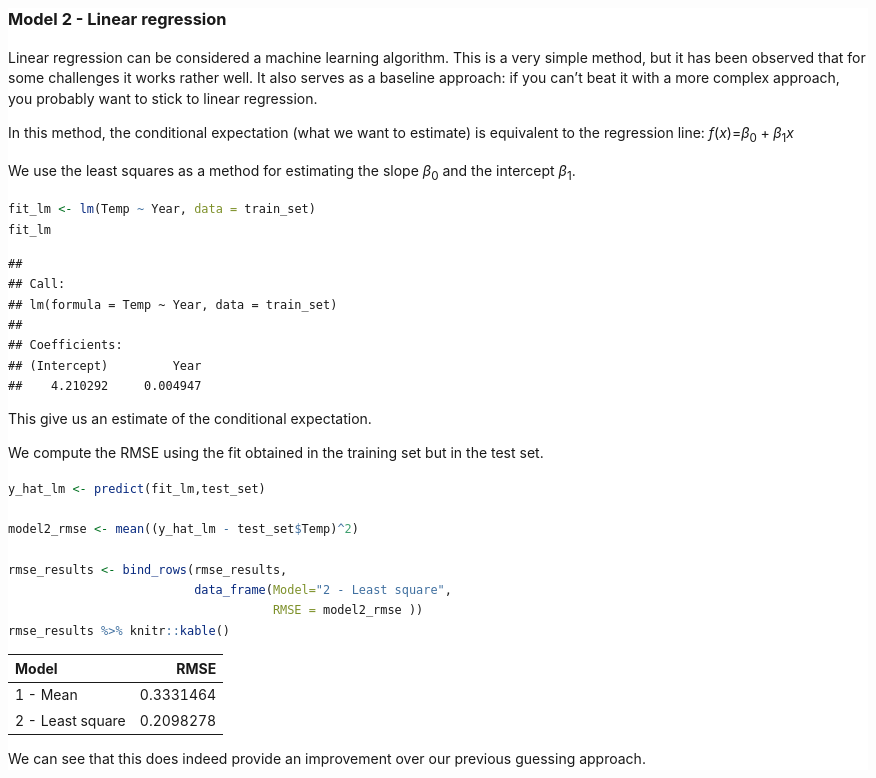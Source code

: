 ### Model 2 - Linear regression

Linear regression can be considered a machine learning algorithm. This is a very simple method, but it has been observed that for some challenges it works rather well. It also serves as a baseline approach: if you can’t beat it with a more complex approach, you probably want to stick to linear regression.

In this method, the conditional expectation (what we want to estimate) is equivalent to the regression line:
*f*(*x*)=*β*<sub>0</sub> + *β*<sub>1</sub>*x*

We use the least squares as a method for estimating the slope *β*<sub>0</sub> and the intercept *β*<sub>1</sub>.

``` r
fit_lm <- lm(Temp ~ Year, data = train_set)
fit_lm
```

    ## 
    ## Call:
    ## lm(formula = Temp ~ Year, data = train_set)
    ## 
    ## Coefficients:
    ## (Intercept)         Year  
    ##    4.210292     0.004947

This give us an estimate of the conditional expectation.

We compute the RMSE using the fit obtained in the training set but in the test set.

``` r
y_hat_lm <- predict(fit_lm,test_set)

model2_rmse <- mean((y_hat_lm - test_set$Temp)^2)

rmse_results <- bind_rows(rmse_results,
                          data_frame(Model="2 - Least square",  
                                     RMSE = model2_rmse ))
rmse_results %>% knitr::kable()
```

| Model            |       RMSE|
|:-----------------|----------:|
| 1 - Mean         |  0.3331464|
| 2 - Least square |  0.2098278|

We can see that this does indeed provide an improvement over our previous guessing approach.
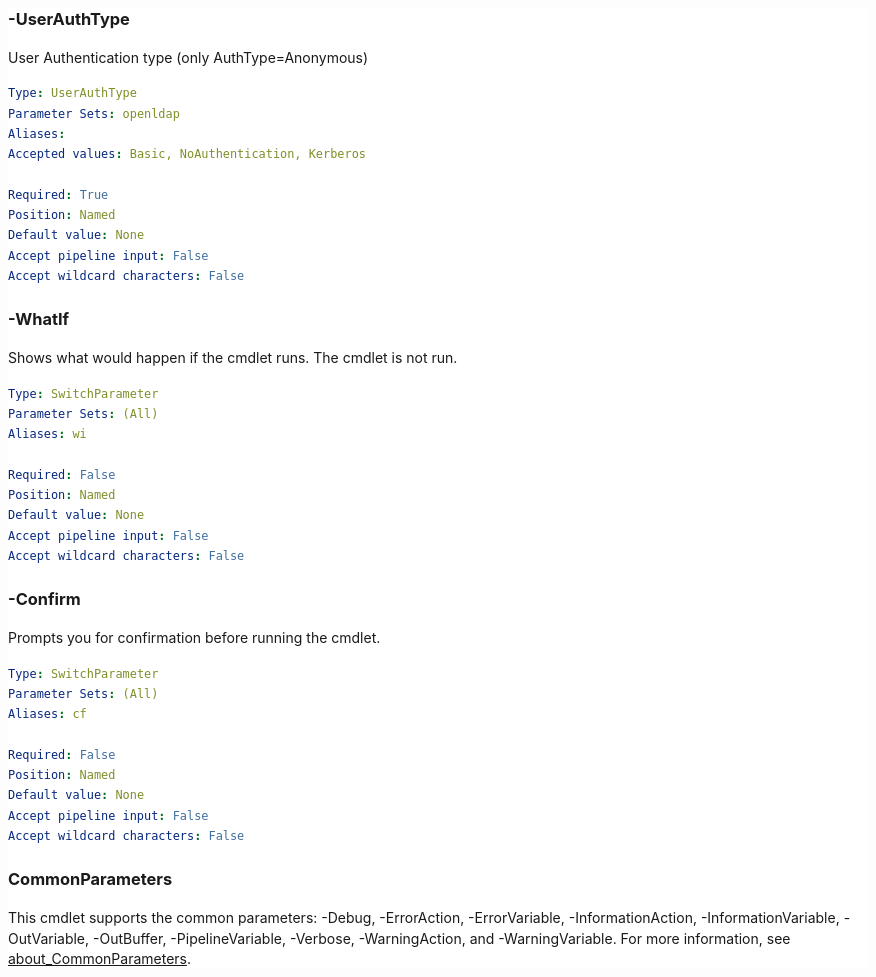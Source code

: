 ### -UserAuthType
User Authentication type (only AuthType=Anonymous)

```yaml
Type: UserAuthType
Parameter Sets: openldap
Aliases:
Accepted values: Basic, NoAuthentication, Kerberos

Required: True
Position: Named
Default value: None
Accept pipeline input: False
Accept wildcard characters: False
```

### -WhatIf
Shows what would happen if the cmdlet runs.
The cmdlet is not run.

```yaml
Type: SwitchParameter
Parameter Sets: (All)
Aliases: wi

Required: False
Position: Named
Default value: None
Accept pipeline input: False
Accept wildcard characters: False
```

### -Confirm
Prompts you for confirmation before running the cmdlet.

```yaml
Type: SwitchParameter
Parameter Sets: (All)
Aliases: cf

Required: False
Position: Named
Default value: None
Accept pipeline input: False
Accept wildcard characters: False
```

### CommonParameters
This cmdlet supports the common parameters: -Debug, -ErrorAction, -ErrorVariable, -InformationAction, -InformationVariable, -OutVariable, -OutBuffer, -PipelineVariable, -Verbose, -WarningAction, and -WarningVariable. For more information, see [about_CommonParameters](http://go.microsoft.com/fwlink/?LinkID=113216).
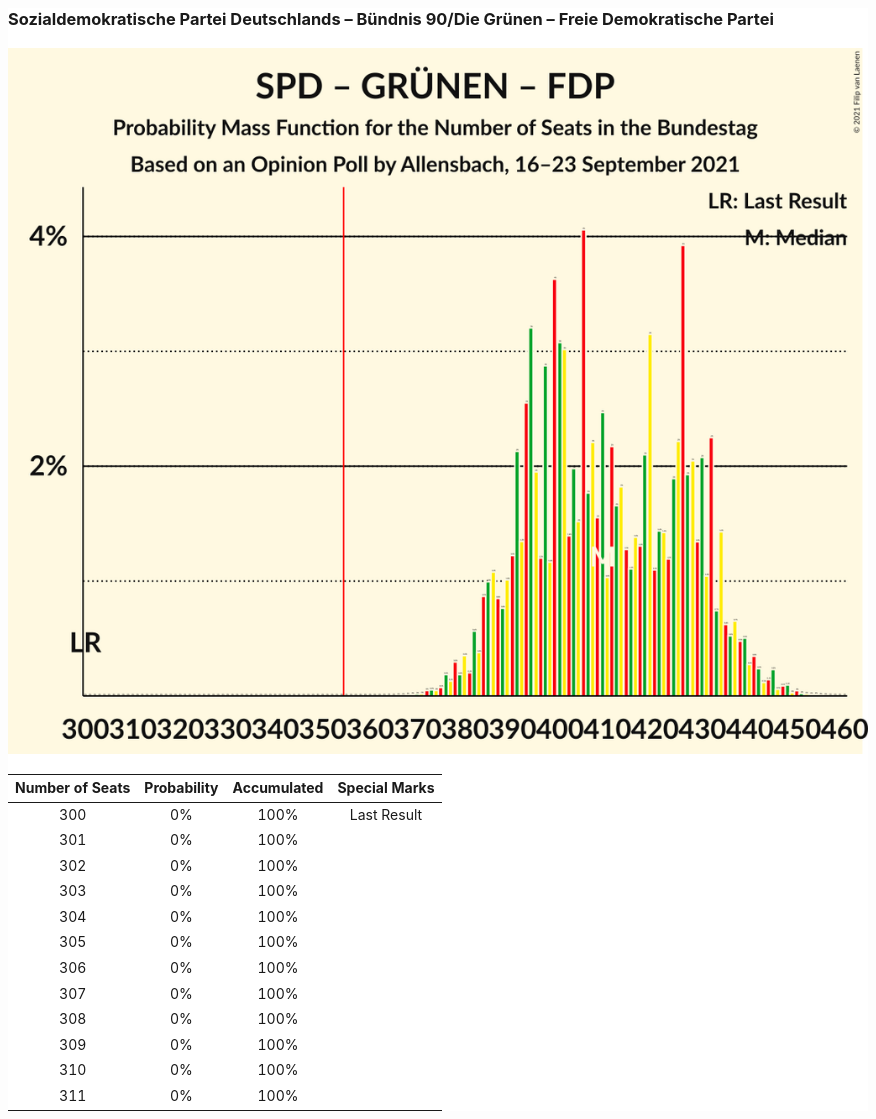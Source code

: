 ### Sozialdemokratische Partei Deutschlands – Bündnis 90/Die Grünen – Freie Demokratische Partei

![Graph with seats probability mass function not yet produced](2021-09-23-Allensbach-coalitions-seats-pmf-spd–grünen–fdp.png "Seats Probability Mass Function")

| Number of Seats | Probability | Accumulated | Special Marks |
|:---------------:|:-----------:|:-----------:|:-------------:|
| 300 | 0% | 100% | Last Result |
| 301 | 0% | 100% |  |
| 302 | 0% | 100% |  |
| 303 | 0% | 100% |  |
| 304 | 0% | 100% |  |
| 305 | 0% | 100% |  |
| 306 | 0% | 100% |  |
| 307 | 0% | 100% |  |
| 308 | 0% | 100% |  |
| 309 | 0% | 100% |  |
| 310 | 0% | 100% |  |
| 311 | 0% | 100% |  |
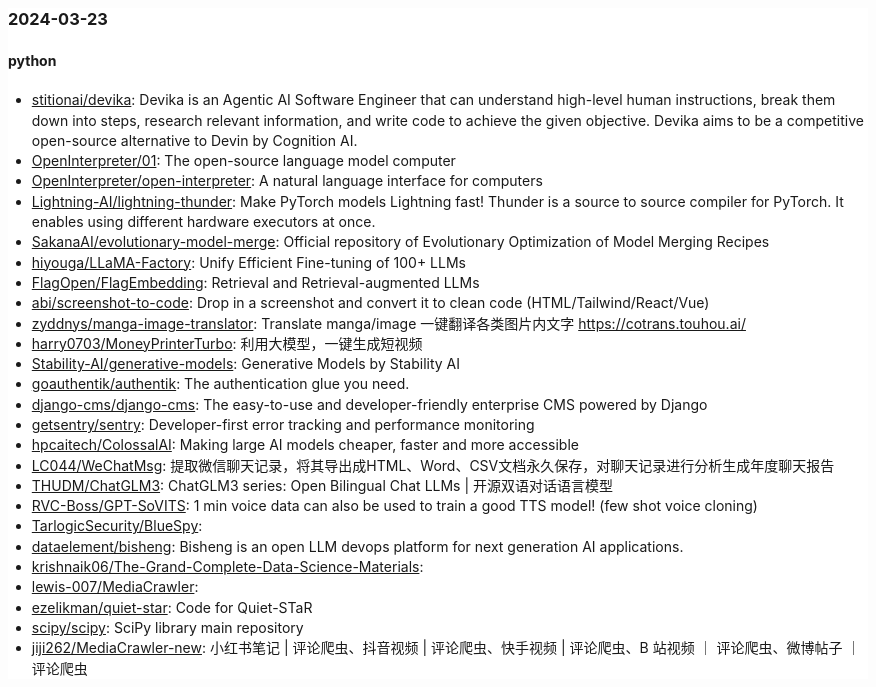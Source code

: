 ### 2024-03-23

#### python
* [stitionai/devika](https://github.com/stitionai/devika): Devika is an Agentic AI Software Engineer that can understand high-level human instructions, break them down into steps, research relevant information, and write code to achieve the given objective. Devika aims to be a competitive open-source alternative to Devin by Cognition AI.
* [OpenInterpreter/01](https://github.com/OpenInterpreter/01): The open-source language model computer
* [OpenInterpreter/open-interpreter](https://github.com/OpenInterpreter/open-interpreter): A natural language interface for computers
* [Lightning-AI/lightning-thunder](https://github.com/Lightning-AI/lightning-thunder): Make PyTorch models Lightning fast! Thunder is a source to source compiler for PyTorch. It enables using different hardware executors at once.
* [SakanaAI/evolutionary-model-merge](https://github.com/SakanaAI/evolutionary-model-merge): Official repository of Evolutionary Optimization of Model Merging Recipes
* [hiyouga/LLaMA-Factory](https://github.com/hiyouga/LLaMA-Factory): Unify Efficient Fine-tuning of 100+ LLMs
* [FlagOpen/FlagEmbedding](https://github.com/FlagOpen/FlagEmbedding): Retrieval and Retrieval-augmented LLMs
* [abi/screenshot-to-code](https://github.com/abi/screenshot-to-code): Drop in a screenshot and convert it to clean code (HTML/Tailwind/React/Vue)
* [zyddnys/manga-image-translator](https://github.com/zyddnys/manga-image-translator): Translate manga/image 一键翻译各类图片内文字 https://cotrans.touhou.ai/
* [harry0703/MoneyPrinterTurbo](https://github.com/harry0703/MoneyPrinterTurbo): 利用大模型，一键生成短视频
* [Stability-AI/generative-models](https://github.com/Stability-AI/generative-models): Generative Models by Stability AI
* [goauthentik/authentik](https://github.com/goauthentik/authentik): The authentication glue you need.
* [django-cms/django-cms](https://github.com/django-cms/django-cms): The easy-to-use and developer-friendly enterprise CMS powered by Django
* [getsentry/sentry](https://github.com/getsentry/sentry): Developer-first error tracking and performance monitoring
* [hpcaitech/ColossalAI](https://github.com/hpcaitech/ColossalAI): Making large AI models cheaper, faster and more accessible
* [LC044/WeChatMsg](https://github.com/LC044/WeChatMsg): 提取微信聊天记录，将其导出成HTML、Word、CSV文档永久保存，对聊天记录进行分析生成年度聊天报告
* [THUDM/ChatGLM3](https://github.com/THUDM/ChatGLM3): ChatGLM3 series: Open Bilingual Chat LLMs | 开源双语对话语言模型
* [RVC-Boss/GPT-SoVITS](https://github.com/RVC-Boss/GPT-SoVITS): 1 min voice data can also be used to train a good TTS model! (few shot voice cloning)
* [TarlogicSecurity/BlueSpy](https://github.com/TarlogicSecurity/BlueSpy): 
* [dataelement/bisheng](https://github.com/dataelement/bisheng): Bisheng is an open LLM devops platform for next generation AI applications.
* [krishnaik06/The-Grand-Complete-Data-Science-Materials](https://github.com/krishnaik06/The-Grand-Complete-Data-Science-Materials): 
* [lewis-007/MediaCrawler](https://github.com/lewis-007/MediaCrawler): 
* [ezelikman/quiet-star](https://github.com/ezelikman/quiet-star): Code for Quiet-STaR
* [scipy/scipy](https://github.com/scipy/scipy): SciPy library main repository
* [jiji262/MediaCrawler-new](https://github.com/jiji262/MediaCrawler-new): 小红书笔记 | 评论爬虫、抖音视频 | 评论爬虫、快手视频 | 评论爬虫、B 站视频 ｜ 评论爬虫、微博帖子 ｜ 评论爬虫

(Exercise): Would you give again, exactly, the lines in the data above that run from the line containing "306 | 0% | 100%" to the line containing "#### python"? Include both ends and no pictures.

(Final answer):
| 306 | 0% | 100% |  |
| 307 | 0% | 100% |  |
| 308 | 0% | 100% |  |
| 309 | 0% | 100% |  |
| 310 | 0% | 100% |  |
| 311 | 0% | 100% |  |
Source code

: ### 2024-03-23

#### python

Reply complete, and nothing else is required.